Good laws alone can’t protect Kenyan girls from sexual violence

For a stark example of the low value placed on girls in Kenya, you need look no further than the brutal gang rape of a 16-year-old girl who was attacked by six men as she walked home from her grandfather’s funeral in Busia County, Western Kenya, in June 2013.

After a sustained and violent sexual assault, her unconscious body was tossed into a pit latrine. Although she survived, the girl was left traumatized and wheelchair bound with a broken spine and extreme case of obstetric fistula.

Not only was the rape horrendous, but so was the response that followed from local authorities. After identifying some of her attackers, the police arrested the perpetrators and as punishment three were sentenced to cut the grass outside the police station and then released from custody.

Outraged by the injustice, local women’s rights activists joined forces with Kenyan journalists, Equality Now and the international campaigning organization Avaaz to shine a spotlight on the case. This led to over two million people signing a petition calling for #justiceforLiz – which used the pseudonym given to the girl by the journalist who initially reported her attack.

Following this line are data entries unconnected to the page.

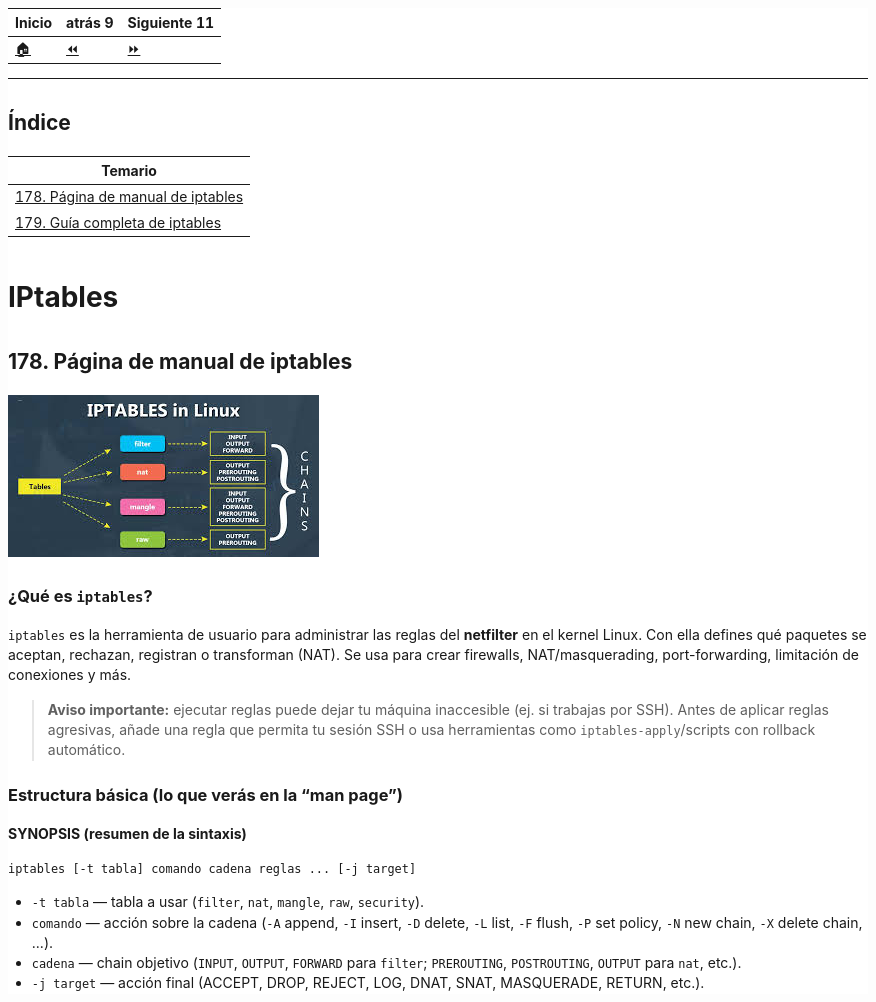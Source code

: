 | **Inicio**         | **atrás 9**             | **Siguiente 11**                |
| ------------------ | ----------------------- | ------------------------------- |
| [🏠](../README.md) | [⏪](./7_9_Nslookup.md) | [⏩](./7_11_Packet_Sniffers.md) |

---

## **Índice**

| Temario                                                                |
| ---------------------------------------------------------------------- |
| [178. Página de manual de iptables](#178-página-de-manual-de-iptables) |
| [179. Guía completa de iptables](#179-guía-completa-de-iptables)       |

# **IPtables**

## **178. Página de manual de iptables**

![IPtables](/img/7_Troubleshooting_Tools/IPtables.jpg "IPtables")

### ¿Qué es `iptables`?

`iptables` es la herramienta de usuario para administrar las reglas del **netfilter** en el kernel Linux. Con ella defines qué paquetes se aceptan, rechazan, registran o transforman (NAT). Se usa para crear firewalls, NAT/masquerading, port-forwarding, limitación de conexiones y más.

> **Aviso importante:** ejecutar reglas puede dejar tu máquina inaccesible (ej. si trabajas por SSH). Antes de aplicar reglas agresivas, añade una regla que permita tu sesión SSH o usa herramientas como `iptables-apply`/scripts con rollback automático.

### Estructura básica (lo que verás en la “man page”)

**SYNOPSIS (resumen de la sintaxis)**

```
iptables [-t tabla] comando cadena reglas ... [-j target]
```

- `-t tabla` — tabla a usar (`filter`, `nat`, `mangle`, `raw`, `security`).
- `comando` — acción sobre la cadena (`-A` append, `-I` insert, `-D` delete, `-L` list, `-F` flush, `-P` set policy, `-N` new chain, `-X` delete chain, ...).
- `cadena` — chain objetivo (`INPUT`, `OUTPUT`, `FORWARD` para `filter`; `PREROUTING`, `POSTROUTING`, `OUTPUT` para `nat`, etc.).
- `-j target` — acción final (ACCEPT, DROP, REJECT, LOG, DNAT, SNAT, MASQUERADE, RETURN, etc.).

Kenya has very good legislation against sexual violence in place: the challenge is in implementation. Liz’s case exposed the weakness in Kenya’s legal system, where the sensitive treatment of survivors of sexual violence is severely lacking and the successful prosecution of perpetrators is rare. It’s evident that having adequate laws is one thing, enforcing them effectively is another.

A recent report by Equality Now, The World’s Shame, The Global Rape Epidemic, sheds light on how unjust rape laws in countries around the world are failing to protect women and girls.

The report highlights how Liz’s case was delayed by a prosecution process riddled with challenges. The response by the Kenyan authorities was one that is all too common when it comes to crimes of sexual violence, which are often not taken seriously.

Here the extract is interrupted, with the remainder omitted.